Apply for jobs at clueless government agencies and solve the problem from the
inside. Not just this agency, FBI, NSA, CIA - all the agencies you love to
criticize.

Regulatory capture also works in a different way: The people who are most
interested in something are the ones who will work on it. So environmental
boards (for example) get "captured" by environmental extremists since they are
the ones most motivated to run. Then you get stupid laws like banning plastic
bags in favor of environmentally worse paper.

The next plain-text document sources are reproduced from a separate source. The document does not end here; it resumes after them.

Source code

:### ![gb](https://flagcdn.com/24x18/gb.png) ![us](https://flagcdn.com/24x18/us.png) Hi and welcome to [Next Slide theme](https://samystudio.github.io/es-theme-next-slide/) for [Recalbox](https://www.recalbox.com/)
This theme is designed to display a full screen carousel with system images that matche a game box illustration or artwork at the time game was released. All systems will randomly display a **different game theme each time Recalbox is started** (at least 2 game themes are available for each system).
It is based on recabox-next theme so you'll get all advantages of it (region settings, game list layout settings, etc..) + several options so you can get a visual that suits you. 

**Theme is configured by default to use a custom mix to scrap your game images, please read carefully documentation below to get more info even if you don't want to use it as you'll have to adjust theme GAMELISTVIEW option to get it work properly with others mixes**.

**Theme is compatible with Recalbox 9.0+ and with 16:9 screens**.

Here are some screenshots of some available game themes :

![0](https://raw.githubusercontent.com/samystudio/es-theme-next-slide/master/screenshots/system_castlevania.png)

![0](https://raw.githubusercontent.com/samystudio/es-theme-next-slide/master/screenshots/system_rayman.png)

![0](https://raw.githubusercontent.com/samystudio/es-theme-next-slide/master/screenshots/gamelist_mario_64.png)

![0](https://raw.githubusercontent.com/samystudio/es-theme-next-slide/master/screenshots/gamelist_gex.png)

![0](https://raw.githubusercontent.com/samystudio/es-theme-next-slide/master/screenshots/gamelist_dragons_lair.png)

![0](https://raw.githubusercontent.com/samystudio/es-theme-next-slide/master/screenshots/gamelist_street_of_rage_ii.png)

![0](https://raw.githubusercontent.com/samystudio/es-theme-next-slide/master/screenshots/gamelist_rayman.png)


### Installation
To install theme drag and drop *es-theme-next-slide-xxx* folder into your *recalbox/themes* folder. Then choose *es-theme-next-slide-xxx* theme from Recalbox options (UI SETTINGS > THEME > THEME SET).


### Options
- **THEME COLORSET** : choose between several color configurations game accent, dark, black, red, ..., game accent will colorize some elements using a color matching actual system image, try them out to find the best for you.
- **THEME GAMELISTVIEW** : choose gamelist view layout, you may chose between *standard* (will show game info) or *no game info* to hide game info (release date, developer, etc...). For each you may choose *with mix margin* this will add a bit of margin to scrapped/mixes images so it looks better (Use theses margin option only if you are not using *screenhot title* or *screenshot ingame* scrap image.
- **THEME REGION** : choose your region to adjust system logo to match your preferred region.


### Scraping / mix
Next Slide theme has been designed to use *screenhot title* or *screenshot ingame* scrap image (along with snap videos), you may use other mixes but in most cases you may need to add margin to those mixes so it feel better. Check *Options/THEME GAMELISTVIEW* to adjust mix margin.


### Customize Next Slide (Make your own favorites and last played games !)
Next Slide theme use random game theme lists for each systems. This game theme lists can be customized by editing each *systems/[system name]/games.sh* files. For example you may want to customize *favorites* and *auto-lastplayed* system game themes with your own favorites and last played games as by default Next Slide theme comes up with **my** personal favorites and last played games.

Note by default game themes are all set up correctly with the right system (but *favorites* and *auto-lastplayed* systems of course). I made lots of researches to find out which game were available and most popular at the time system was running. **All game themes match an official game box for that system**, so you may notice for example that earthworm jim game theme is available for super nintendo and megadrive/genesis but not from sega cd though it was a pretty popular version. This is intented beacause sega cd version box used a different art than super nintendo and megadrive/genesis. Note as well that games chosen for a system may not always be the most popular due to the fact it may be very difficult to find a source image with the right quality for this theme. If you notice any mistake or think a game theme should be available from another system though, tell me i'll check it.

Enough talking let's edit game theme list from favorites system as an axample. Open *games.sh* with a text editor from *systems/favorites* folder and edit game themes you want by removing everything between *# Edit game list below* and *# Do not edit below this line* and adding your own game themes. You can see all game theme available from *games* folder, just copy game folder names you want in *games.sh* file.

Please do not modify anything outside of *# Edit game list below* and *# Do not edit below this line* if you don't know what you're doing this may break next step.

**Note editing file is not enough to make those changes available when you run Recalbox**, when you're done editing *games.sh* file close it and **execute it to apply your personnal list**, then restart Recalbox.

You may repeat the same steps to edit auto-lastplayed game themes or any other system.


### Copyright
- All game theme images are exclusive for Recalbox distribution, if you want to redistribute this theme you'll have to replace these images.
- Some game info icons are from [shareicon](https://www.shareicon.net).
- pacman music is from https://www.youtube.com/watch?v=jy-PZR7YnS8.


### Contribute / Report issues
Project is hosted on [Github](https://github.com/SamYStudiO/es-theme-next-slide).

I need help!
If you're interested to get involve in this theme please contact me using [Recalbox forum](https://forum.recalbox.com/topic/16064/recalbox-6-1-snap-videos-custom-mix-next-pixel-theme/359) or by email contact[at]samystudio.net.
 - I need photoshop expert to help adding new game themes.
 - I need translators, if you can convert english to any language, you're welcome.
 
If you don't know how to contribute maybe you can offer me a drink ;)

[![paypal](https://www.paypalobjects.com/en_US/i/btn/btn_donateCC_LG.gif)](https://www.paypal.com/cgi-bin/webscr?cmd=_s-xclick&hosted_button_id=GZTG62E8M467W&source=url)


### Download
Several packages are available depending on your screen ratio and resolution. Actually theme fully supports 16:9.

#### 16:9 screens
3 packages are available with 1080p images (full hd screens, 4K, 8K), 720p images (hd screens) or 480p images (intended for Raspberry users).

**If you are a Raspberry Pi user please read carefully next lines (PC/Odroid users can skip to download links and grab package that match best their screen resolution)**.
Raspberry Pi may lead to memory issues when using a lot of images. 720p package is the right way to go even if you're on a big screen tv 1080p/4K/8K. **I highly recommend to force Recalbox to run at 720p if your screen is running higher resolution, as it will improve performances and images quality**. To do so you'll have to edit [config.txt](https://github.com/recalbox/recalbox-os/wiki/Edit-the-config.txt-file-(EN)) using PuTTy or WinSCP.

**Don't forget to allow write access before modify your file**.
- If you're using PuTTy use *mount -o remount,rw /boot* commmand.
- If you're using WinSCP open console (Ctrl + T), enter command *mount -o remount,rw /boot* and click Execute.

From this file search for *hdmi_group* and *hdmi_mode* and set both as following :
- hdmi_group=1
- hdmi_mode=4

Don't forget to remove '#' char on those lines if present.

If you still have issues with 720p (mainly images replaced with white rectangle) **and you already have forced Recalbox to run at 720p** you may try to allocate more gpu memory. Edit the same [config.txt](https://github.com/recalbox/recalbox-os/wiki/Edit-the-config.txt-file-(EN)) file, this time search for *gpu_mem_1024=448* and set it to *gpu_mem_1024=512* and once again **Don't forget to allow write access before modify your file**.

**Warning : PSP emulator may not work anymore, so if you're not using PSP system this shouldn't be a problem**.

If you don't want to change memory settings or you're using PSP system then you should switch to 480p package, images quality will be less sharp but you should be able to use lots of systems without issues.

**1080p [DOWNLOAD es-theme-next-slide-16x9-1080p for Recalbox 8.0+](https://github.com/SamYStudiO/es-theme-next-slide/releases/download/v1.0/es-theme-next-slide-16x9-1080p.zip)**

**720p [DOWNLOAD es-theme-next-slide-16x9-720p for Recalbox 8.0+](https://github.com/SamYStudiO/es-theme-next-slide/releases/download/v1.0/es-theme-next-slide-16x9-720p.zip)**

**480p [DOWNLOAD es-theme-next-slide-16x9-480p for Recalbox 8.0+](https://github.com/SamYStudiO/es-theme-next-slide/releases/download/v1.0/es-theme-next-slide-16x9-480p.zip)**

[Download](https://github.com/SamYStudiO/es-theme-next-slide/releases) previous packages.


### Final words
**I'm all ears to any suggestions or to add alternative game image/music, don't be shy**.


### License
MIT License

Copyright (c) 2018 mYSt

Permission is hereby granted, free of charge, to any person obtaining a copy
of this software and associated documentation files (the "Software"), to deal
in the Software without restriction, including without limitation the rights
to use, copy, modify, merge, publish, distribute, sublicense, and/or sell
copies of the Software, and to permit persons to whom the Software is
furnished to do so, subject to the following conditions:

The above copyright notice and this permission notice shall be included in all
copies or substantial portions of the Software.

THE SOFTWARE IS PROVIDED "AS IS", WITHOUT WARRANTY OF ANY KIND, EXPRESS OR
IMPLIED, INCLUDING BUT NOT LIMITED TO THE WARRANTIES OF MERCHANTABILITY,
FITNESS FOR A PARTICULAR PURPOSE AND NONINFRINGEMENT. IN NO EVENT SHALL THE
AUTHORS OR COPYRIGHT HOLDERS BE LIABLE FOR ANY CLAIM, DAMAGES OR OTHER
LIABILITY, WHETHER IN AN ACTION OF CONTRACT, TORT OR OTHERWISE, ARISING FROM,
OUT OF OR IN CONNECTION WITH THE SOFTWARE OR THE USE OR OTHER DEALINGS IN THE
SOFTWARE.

This is probably not the best option for a young "hotshot", but if you are a
bit older and want more stability in your life go apply at exactly the place
you most criticize.

------
duncan_bayne
Devil's advocate here (I happen to agree that the agency is clueless): what if
they were concerned about cracked devices ... perhaps keyloggers, that sort of
thing?

They claim to have been concerned about espionage, perhaps hardware
destruction is a reasonable response.

------
Yaa101
The CIO is a big idiot and should pay this out own pocket.